Since his return Ware has been ineffective. Unfortunately, the player does not yet see that his career is fading away.

“People can say what they want to say. Tell them to get in front of me and see if they can block me. Then we’ll go from there.”

As ESPN's Todd Archer points out, Ware has to face NFL left tackles, not critics. He hasn’t won nearly enough of those matchups on the field this season. Archer is not the only one in the media who is questioning just how much #94 has left in the tank. Asked yesterday about Ware's recent showings, Dallas Morning News columnist Rick Gosselin didn't pull any punches.

If that's a snapshot of the future, his Pro Bowl days are over. Players don't get better when they reach their 30s. Ware's best years are behind him. Yet the Cowboys still have him on the books financially as an impact player. The salary cap is a mess and that will impede this team's ability to compete going forward. - Rick Gosselin

Harsh, but true. As Gosselin stated, players, even legends, do not improve once they reach the back side of 30, they only decline before our eyes. As is often said, It is better to release a player a year too early rather than keep him around a year too long. Unfortunately that is something that is seldom seen in Dallas; Jerry Jones has a history of overpaying his aging talent. Far too often we here at Blogging The Boys have lamented this trend, and it would be hypocritical of us to make an exception even in the case of DeMarcus Ware.

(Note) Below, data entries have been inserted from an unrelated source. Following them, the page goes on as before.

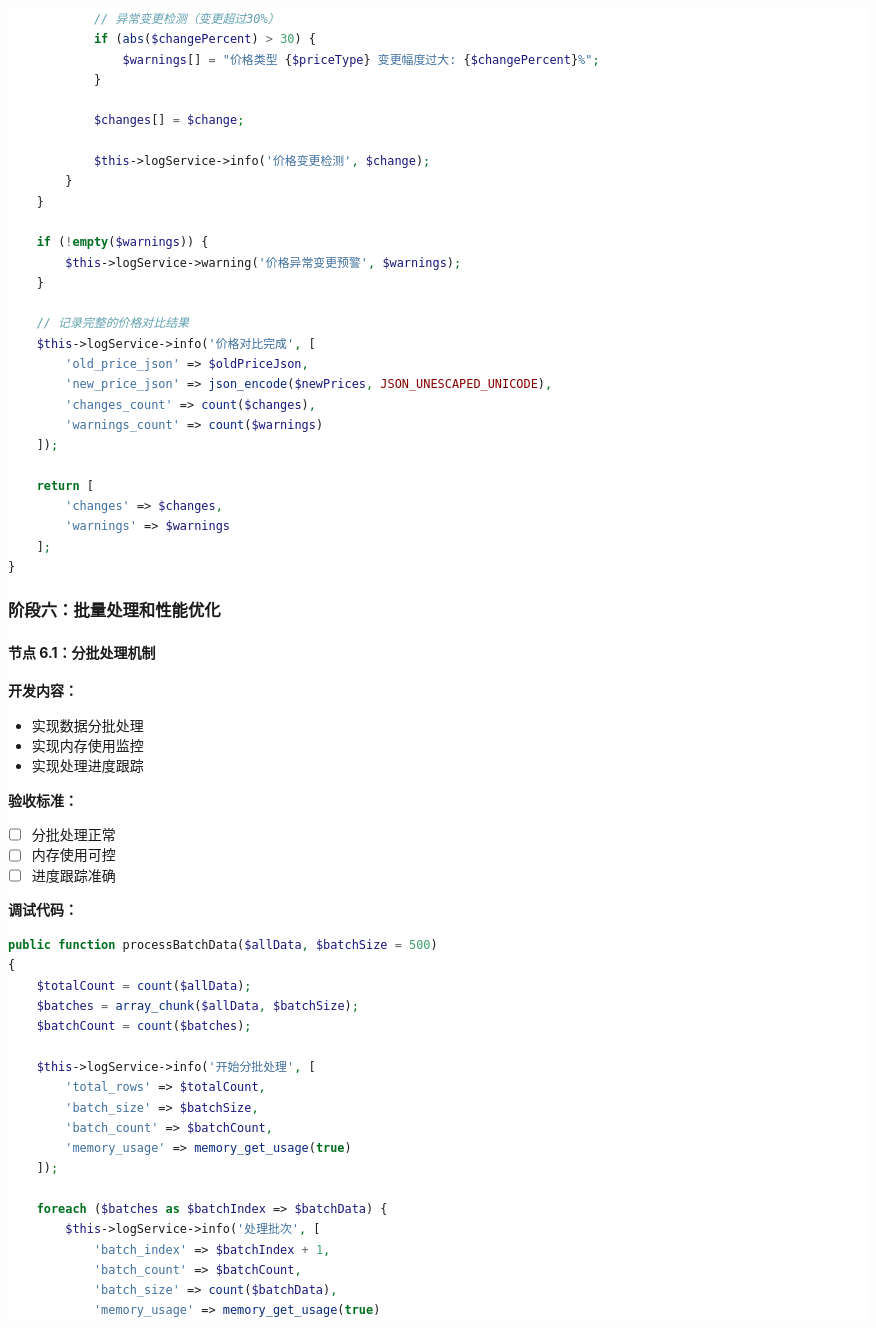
 ```php
            // 异常变更检测（变更超过30%）
            if (abs($changePercent) > 30) {
                $warnings[] = "价格类型 {$priceType} 变更幅度过大: {$changePercent}%";
            }
            
            $changes[] = $change;
            
            $this->logService->info('价格变更检测', $change);
        }
    }
    
    if (!empty($warnings)) {
        $this->logService->warning('价格异常变更预警', $warnings);
    }
    
    // 记录完整的价格对比结果
    $this->logService->info('价格对比完成', [
        'old_price_json' => $oldPriceJson,
        'new_price_json' => json_encode($newPrices, JSON_UNESCAPED_UNICODE),
        'changes_count' => count($changes),
        'warnings_count' => count($warnings)
    ]);
    
    return [
        'changes' => $changes,
        'warnings' => $warnings
    ];
}
```

### 阶段六：批量处理和性能优化

#### 节点 6.1：分批处理机制
**开发内容：**
- 实现数据分批处理
- 实现内存使用监控
- 实现处理进度跟踪

**验收标准：**
- [ ] 分批处理正常
- [ ] 内存使用可控
- [ ] 进度跟踪准确

**调试代码：**
```php
public function processBatchData($allData, $batchSize = 500)
{
    $totalCount = count($allData);
    $batches = array_chunk($allData, $batchSize);
    $batchCount = count($batches);
    
    $this->logService->info('开始分批处理', [
        'total_rows' => $totalCount,
        'batch_size' => $batchSize,
        'batch_count' => $batchCount,
        'memory_usage' => memory_get_usage(true)
    ]);
    
    foreach ($batches as $batchIndex => $batchData) {
        $this->logService->info('处理批次', [
            'batch_index' => $batchIndex + 1,
            'batch_count' => $batchCount,
            'batch_size' => count($batchData),
            'memory_usage' => memory_get_usage(true)
```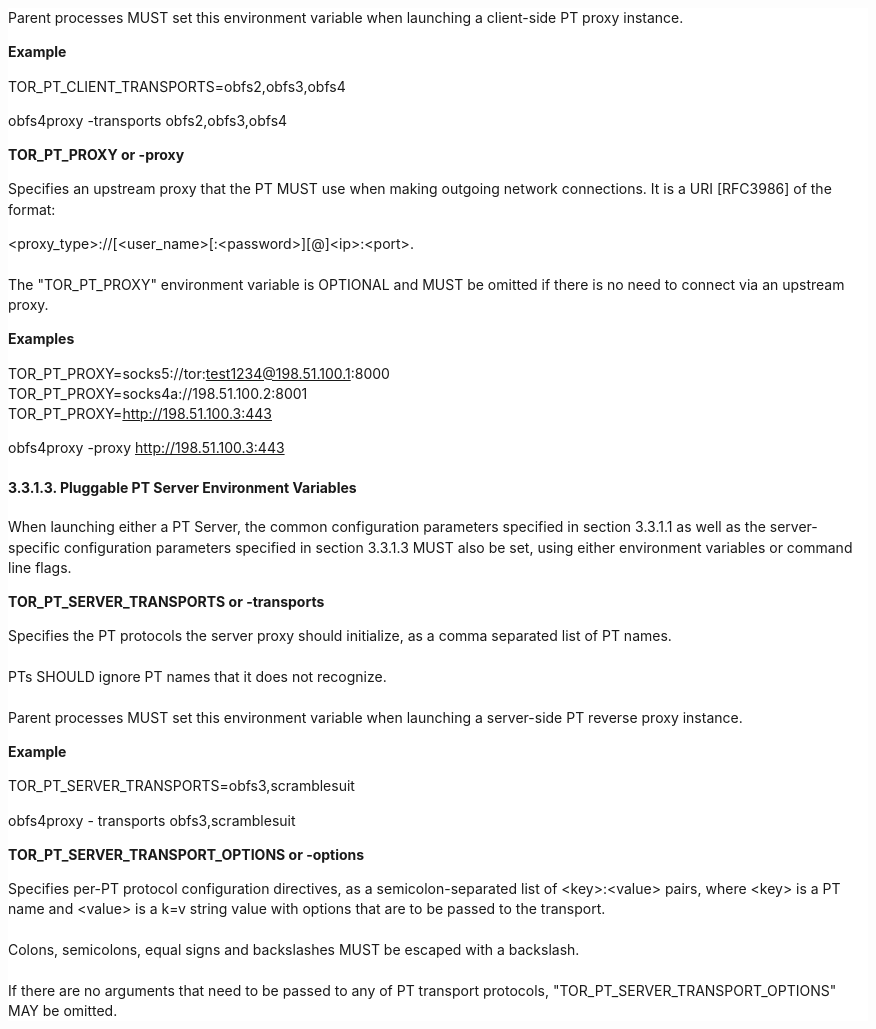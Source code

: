 Parent processes MUST set this environment variable when launching a
client-side PT proxy instance.

**Example**

TOR\_PT\_CLIENT\_TRANSPORTS=obfs2,obfs3,obfs4

obfs4proxy -transports obfs2,obfs3,obfs4

**TOR\_PT\_PROXY or -proxy**

Specifies an upstream proxy that the PT MUST use when making outgoing
network connections. It is a URI \[RFC3986\] of the format:

&lt;proxy\_type&gt;://\[&lt;user\_name&gt;\[:&lt;password&gt;\]\[@\]&lt;ip&gt;:&lt;port&gt;.\
\
The "TOR\_PT\_PROXY" environment variable is OPTIONAL and MUST be
omitted if there is no need to connect via an upstream proxy.

**Examples**

TOR\_PT\_PROXY=socks5://tor:test1234@198.51.100.1:8000\
TOR\_PT\_PROXY=socks4a://198.51.100.2:8001\
TOR\_PT\_PROXY=http://198.51.100.3:443

obfs4proxy -proxy http://198.51.100.3:443

#### 3.3.1.3. Pluggable PT Server Environment Variables

When launching either a PT Server, the common configuration parameters
specified in section 3.3.1.1 as well as the server-specific
configuration parameters specified in section 3.3.1.3 MUST also be set,
using either environment variables or command line flags.

**TOR\_PT\_SERVER\_TRANSPORTS or -transports**

Specifies the PT protocols the server proxy should initialize, as a
comma separated list of PT names.\
\
PTs SHOULD ignore PT names that it does not recognize.\
\
Parent processes MUST set this environment variable when launching a
server-side PT reverse proxy instance.

**Example**

TOR\_PT\_SERVER\_TRANSPORTS=obfs3,scramblesuit

obfs4proxy - transports obfs3,scramblesuit

**TOR\_PT\_SERVER\_TRANSPORT\_OPTIONS or -options**

Specifies per-PT protocol configuration directives, as a
semicolon-separated list of &lt;key&gt;:&lt;value&gt; pairs, where
&lt;key&gt; is a PT name and &lt;value&gt; is a k=v string value with
options that are to be passed to the transport.\
\
Colons, semicolons, equal signs and backslashes MUST be escaped with a
backslash.\
\
If there are no arguments that need to be passed to any of PT transport
protocols, "TOR\_PT\_SERVER\_TRANSPORT\_OPTIONS" MAY be omitted.
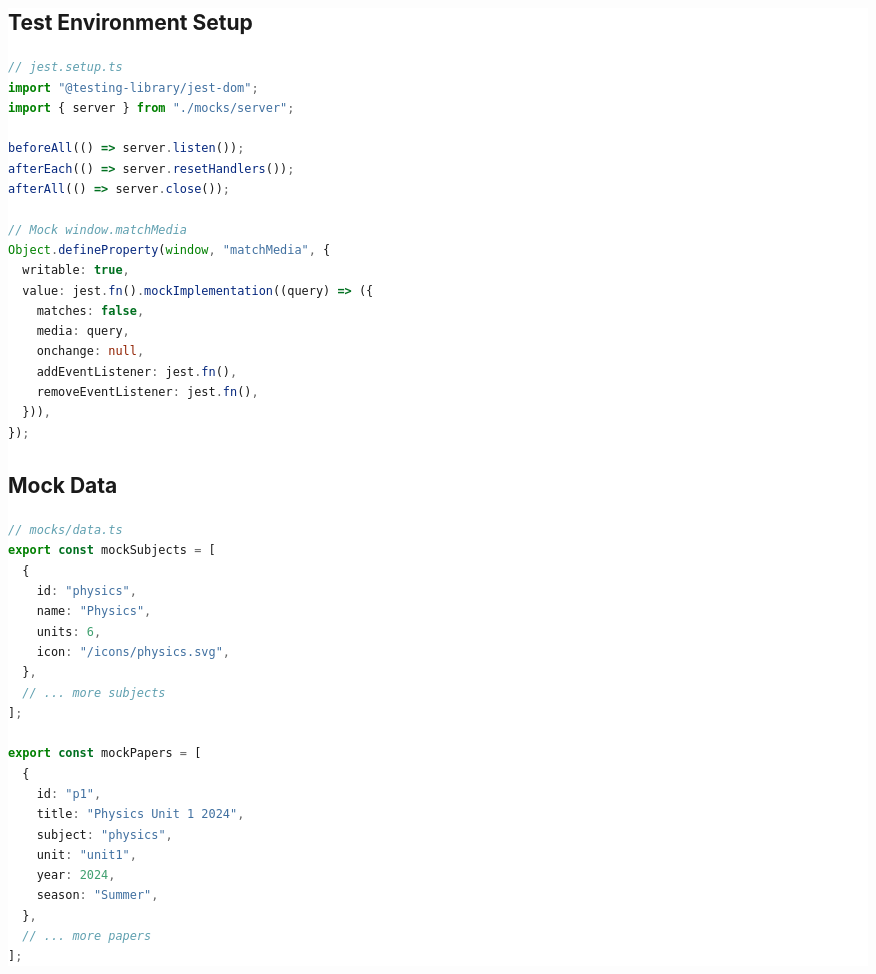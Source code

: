 ## Test Environment Setup

```typescript
// jest.setup.ts
import "@testing-library/jest-dom";
import { server } from "./mocks/server";

beforeAll(() => server.listen());
afterEach(() => server.resetHandlers());
afterAll(() => server.close());

// Mock window.matchMedia
Object.defineProperty(window, "matchMedia", {
  writable: true,
  value: jest.fn().mockImplementation((query) => ({
    matches: false,
    media: query,
    onchange: null,
    addEventListener: jest.fn(),
    removeEventListener: jest.fn(),
  })),
});
```

## Mock Data

```typescript
// mocks/data.ts
export const mockSubjects = [
  {
    id: "physics",
    name: "Physics",
    units: 6,
    icon: "/icons/physics.svg",
  },
  // ... more subjects
];

export const mockPapers = [
  {
    id: "p1",
    title: "Physics Unit 1 2024",
    subject: "physics",
    unit: "unit1",
    year: 2024,
    season: "Summer",
  },
  // ... more papers
];
```
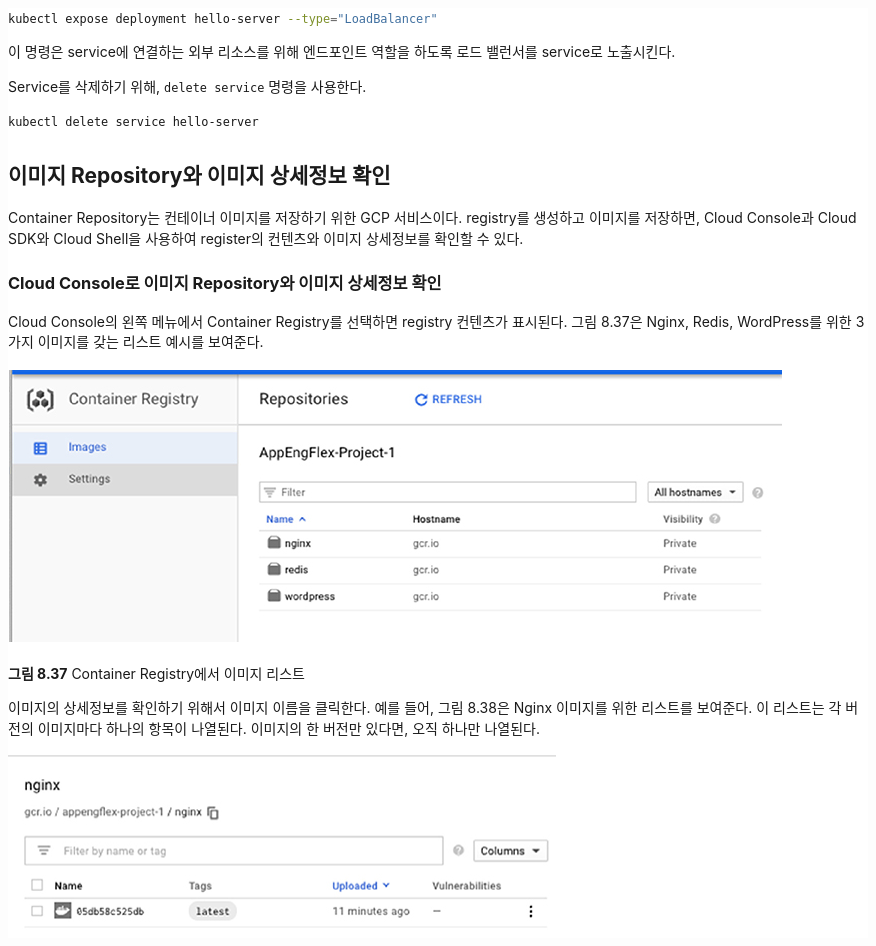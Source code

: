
 ```bash
kubectl expose deployment hello-server --type="LoadBalancer"
```

이 명령은 service에 연결하는 외부 리소스를 위해 엔드포인트 역할을 하도록 로드 밸런서를 service로 노출시킨다.

Service를 삭제하기 위해, `delete service` 명령을 사용한다.

```bash
kubectl delete service hello-server
```

## 이미지 Repository와 이미지 상세정보 확인

Container Repository는 컨테이너 이미지를 저장하기 위한 GCP 서비스이다. registry를 생성하고 이미지를 저장하면, Cloud Console과 Cloud SDK와 Cloud Shell을 사용하여 register의 컨텐츠와 이미지 상세정보를 확인할 수 있다.

### Cloud Console로 이미지 Repository와 이미지 상세정보 확인

Cloud Console의 왼쪽 메뉴에서 Container Registry를 선택하면 registry 컨텐츠가 표시된다. 그림 8.37은 Nginx, Redis, WordPress를 위한 3가지 이미지를 갖는 리스트 예시를 보여준다.

![8.37](../img/ch08/8.37.png)

**그림 8.37** Container Registry에서 이미지 리스트

이미지의 상세정보를 확인하기 위해서 이미지 이름을 클릭한다. 예를 들어, 그림 8.38은 Nginx 이미지를 위한 리스트를 보여준다. 이 리스트는 각 버전의 이미지마다 하나의 항목이 나열된다. 이미지의 한 버전만 있다면, 오직 하나만 나열된다.

![8.38](../img/ch08/8.38.png)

In his situation, it is a contract that will count just over $16 million against the salary cap in 2014. That, my friends, is a whopping hit for someone who is showing major signs of decline. Ware's best days are behind him. Even if the Cowboys renegotiate, they are only postponing the inevitable. With the Dallas Cowboys consistently in salary cap hell, they cannot continue to pay for past production and hope to field a competitive team. Something has to give, and a large part of that starts with finding someone who can fill the shoes of DeMarcus Ware.